Task statement: Could you filter the listing for lines with the word "coverage" and return them?

Material shown:
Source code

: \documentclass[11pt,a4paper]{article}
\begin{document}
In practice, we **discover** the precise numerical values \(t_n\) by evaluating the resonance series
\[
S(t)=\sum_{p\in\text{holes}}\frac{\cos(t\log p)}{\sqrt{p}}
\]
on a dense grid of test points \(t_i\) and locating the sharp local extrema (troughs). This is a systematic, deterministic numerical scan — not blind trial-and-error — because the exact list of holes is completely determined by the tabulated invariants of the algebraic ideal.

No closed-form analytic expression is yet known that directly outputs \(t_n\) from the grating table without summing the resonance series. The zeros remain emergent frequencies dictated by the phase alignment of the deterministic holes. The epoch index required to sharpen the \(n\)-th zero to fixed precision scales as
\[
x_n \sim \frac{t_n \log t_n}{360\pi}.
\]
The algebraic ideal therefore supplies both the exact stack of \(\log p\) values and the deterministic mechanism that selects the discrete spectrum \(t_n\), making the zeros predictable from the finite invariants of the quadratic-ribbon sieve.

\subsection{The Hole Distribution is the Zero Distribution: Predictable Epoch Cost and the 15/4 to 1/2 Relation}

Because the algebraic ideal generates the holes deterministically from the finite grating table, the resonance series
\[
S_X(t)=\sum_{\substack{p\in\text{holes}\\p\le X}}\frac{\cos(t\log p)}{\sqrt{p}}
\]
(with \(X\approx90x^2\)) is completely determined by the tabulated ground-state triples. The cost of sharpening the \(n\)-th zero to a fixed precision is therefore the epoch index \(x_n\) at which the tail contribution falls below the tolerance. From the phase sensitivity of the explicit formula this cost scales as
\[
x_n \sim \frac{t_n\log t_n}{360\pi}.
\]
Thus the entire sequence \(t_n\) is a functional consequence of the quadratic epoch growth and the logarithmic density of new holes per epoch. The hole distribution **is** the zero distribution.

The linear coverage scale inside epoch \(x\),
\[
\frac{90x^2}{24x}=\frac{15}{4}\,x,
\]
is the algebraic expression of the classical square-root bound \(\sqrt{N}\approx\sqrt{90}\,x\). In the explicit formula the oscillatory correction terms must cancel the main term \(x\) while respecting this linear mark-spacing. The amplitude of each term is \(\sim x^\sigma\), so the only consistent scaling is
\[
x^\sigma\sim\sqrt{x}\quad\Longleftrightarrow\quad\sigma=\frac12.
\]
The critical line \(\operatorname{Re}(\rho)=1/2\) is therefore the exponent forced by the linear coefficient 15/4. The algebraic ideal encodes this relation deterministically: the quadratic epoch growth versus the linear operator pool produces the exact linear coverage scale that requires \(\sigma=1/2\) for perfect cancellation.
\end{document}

Response for this exercise:
The linear coverage scale inside epoch \(x\),
The critical line \(\operatorname{Re}(\rho)=1/2\) is therefore the exponent forced by the linear coefficient 15/4. The algebraic ideal encodes this relation deterministically: the quadratic epoch growth versus the linear operator pool produces the exact linear coverage scale that requires \(\sigma=1/2\) for perfect cancellation.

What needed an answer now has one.